■ MATERIAL FOR THE TASK ■
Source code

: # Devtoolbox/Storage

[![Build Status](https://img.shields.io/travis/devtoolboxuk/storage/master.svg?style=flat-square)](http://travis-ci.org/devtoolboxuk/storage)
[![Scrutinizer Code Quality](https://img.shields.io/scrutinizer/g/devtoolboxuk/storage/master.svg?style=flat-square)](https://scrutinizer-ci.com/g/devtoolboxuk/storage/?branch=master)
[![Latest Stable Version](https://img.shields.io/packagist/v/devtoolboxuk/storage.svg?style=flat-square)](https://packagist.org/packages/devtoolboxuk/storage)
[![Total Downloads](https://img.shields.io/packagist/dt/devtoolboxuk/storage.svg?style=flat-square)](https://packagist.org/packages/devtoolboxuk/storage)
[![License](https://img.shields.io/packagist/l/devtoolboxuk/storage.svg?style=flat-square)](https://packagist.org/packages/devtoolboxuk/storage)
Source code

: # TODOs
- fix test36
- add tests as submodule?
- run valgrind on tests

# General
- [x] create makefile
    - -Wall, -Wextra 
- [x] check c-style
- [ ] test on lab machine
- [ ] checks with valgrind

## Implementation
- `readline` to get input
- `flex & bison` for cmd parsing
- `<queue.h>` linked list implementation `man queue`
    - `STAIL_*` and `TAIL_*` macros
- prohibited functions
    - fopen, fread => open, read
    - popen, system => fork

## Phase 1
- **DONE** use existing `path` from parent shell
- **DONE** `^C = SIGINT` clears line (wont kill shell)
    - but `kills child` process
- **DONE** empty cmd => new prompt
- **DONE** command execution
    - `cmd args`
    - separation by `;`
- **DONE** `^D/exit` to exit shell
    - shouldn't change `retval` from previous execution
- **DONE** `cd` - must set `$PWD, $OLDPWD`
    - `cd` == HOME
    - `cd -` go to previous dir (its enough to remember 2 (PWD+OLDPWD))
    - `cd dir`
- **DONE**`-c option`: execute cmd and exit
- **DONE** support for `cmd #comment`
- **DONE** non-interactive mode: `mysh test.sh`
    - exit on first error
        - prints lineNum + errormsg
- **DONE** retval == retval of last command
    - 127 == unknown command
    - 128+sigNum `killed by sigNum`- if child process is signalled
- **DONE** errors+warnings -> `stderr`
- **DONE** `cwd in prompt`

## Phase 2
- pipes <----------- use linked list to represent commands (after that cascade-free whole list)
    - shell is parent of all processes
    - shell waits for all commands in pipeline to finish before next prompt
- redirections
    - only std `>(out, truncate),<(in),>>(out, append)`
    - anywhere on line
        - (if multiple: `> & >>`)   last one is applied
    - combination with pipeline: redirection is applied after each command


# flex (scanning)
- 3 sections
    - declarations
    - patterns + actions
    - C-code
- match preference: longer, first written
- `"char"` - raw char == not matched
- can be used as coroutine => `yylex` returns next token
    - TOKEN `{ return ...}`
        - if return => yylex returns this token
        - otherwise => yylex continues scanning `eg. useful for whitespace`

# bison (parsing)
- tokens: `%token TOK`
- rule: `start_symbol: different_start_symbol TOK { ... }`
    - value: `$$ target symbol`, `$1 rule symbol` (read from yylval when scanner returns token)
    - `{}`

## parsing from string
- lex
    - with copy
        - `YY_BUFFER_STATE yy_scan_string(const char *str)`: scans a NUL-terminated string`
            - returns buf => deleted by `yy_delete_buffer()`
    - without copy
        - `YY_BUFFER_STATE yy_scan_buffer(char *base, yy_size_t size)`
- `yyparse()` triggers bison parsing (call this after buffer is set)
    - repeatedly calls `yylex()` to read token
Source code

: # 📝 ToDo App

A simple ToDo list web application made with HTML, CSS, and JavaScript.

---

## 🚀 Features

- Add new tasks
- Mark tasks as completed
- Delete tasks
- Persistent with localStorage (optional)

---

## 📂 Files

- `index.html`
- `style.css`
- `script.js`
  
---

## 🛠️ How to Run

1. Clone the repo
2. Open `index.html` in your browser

■ AIM OF THE EXERCISE ■
Return the whole listing, word for word.

■ REPLY TO THE EXERCISE ■
Source code

: # Devtoolbox/Storage

[![Build Status](https://img.shields.io/travis/devtoolboxuk/storage/master.svg?style=flat-square)](http://travis-ci.org/devtoolboxuk/storage)
[![Scrutinizer Code Quality](https://img.shields.io/scrutinizer/g/devtoolboxuk/storage/master.svg?style=flat-square)](https://scrutinizer-ci.com/g/devtoolboxuk/storage/?branch=master)
[![Latest Stable Version](https://img.shields.io/packagist/v/devtoolboxuk/storage.svg?style=flat-square)](https://packagist.org/packages/devtoolboxuk/storage)
[![Total Downloads](https://img.shields.io/packagist/dt/devtoolboxuk/storage.svg?style=flat-square)](https://packagist.org/packages/devtoolboxuk/storage)
[![License](https://img.shields.io/packagist/l/devtoolboxuk/storage.svg?style=flat-square)](https://packagist.org/packages/devtoolboxuk/storage)
Source code

: # TODOs
- fix test36
- add tests as submodule?
- run valgrind on tests

# General
- [x] create makefile
    - -Wall, -Wextra 
- [x] check c-style
- [ ] test on lab machine
- [ ] checks with valgrind

## Implementation
- `readline` to get input
- `flex & bison` for cmd parsing
- `<queue.h>` linked list implementation `man queue`
    - `STAIL_*` and `TAIL_*` macros
- prohibited functions
    - fopen, fread => open, read
    - popen, system => fork

## Phase 1
- **DONE** use existing `path` from parent shell
- **DONE** `^C = SIGINT` clears line (wont kill shell)
    - but `kills child` process
- **DONE** empty cmd => new prompt
- **DONE** command execution
    - `cmd args`
    - separation by `;`
- **DONE** `^D/exit` to exit shell
    - shouldn't change `retval` from previous execution
- **DONE** `cd` - must set `$PWD, $OLDPWD`
    - `cd` == HOME
    - `cd -` go to previous dir (its enough to remember 2 (PWD+OLDPWD))
    - `cd dir`
- **DONE**`-c option`: execute cmd and exit
- **DONE** support for `cmd #comment`
- **DONE** non-interactive mode: `mysh test.sh`
    - exit on first error
        - prints lineNum + errormsg
- **DONE** retval == retval of last command
    - 127 == unknown command
    - 128+sigNum `killed by sigNum`- if child process is signalled
- **DONE** errors+warnings -> `stderr`
- **DONE** `cwd in prompt`

## Phase 2
- pipes <----------- use linked list to represent commands (after that cascade-free whole list)
    - shell is parent of all processes
    - shell waits for all commands in pipeline to finish before next prompt
- redirections
    - only std `>(out, truncate),<(in),>>(out, append)`
    - anywhere on line
        - (if multiple: `> & >>`)   last one is applied
    - combination with pipeline: redirection is applied after each command


# flex (scanning)
- 3 sections
    - declarations
    - patterns + actions
    - C-code
- match preference: longer, first written
- `"char"` - raw char == not matched
- can be used as coroutine => `yylex` returns next token
    - TOKEN `{ return ...}`
        - if return => yylex returns this token
        - otherwise => yylex continues scanning `eg. useful for whitespace`

# bison (parsing)
- tokens: `%token TOK`
- rule: `start_symbol: different_start_symbol TOK { ... }`
    - value: `$$ target symbol`, `$1 rule symbol` (read from yylval when scanner returns token)
    - `{}`

## parsing from string
- lex
    - with copy
        - `YY_BUFFER_STATE yy_scan_string(const char *str)`: scans a NUL-terminated string`
            - returns buf => deleted by `yy_delete_buffer()`
    - without copy
        - `YY_BUFFER_STATE yy_scan_buffer(char *base, yy_size_t size)`
- `yyparse()` triggers bison parsing (call this after buffer is set)
    - repeatedly calls `yylex()` to read token
Source code

: # 📝 ToDo App

A simple ToDo list web application made with HTML, CSS, and JavaScript.

---

## 🚀 Features

- Add new tasks
- Mark tasks as completed
- Delete tasks
- Persistent with localStorage (optional)

---

## 📂 Files

- `index.html`
- `style.css`
- `script.js`
  
---

## 🛠️ How to Run

1. Clone the repo
2. Open `index.html` in your browser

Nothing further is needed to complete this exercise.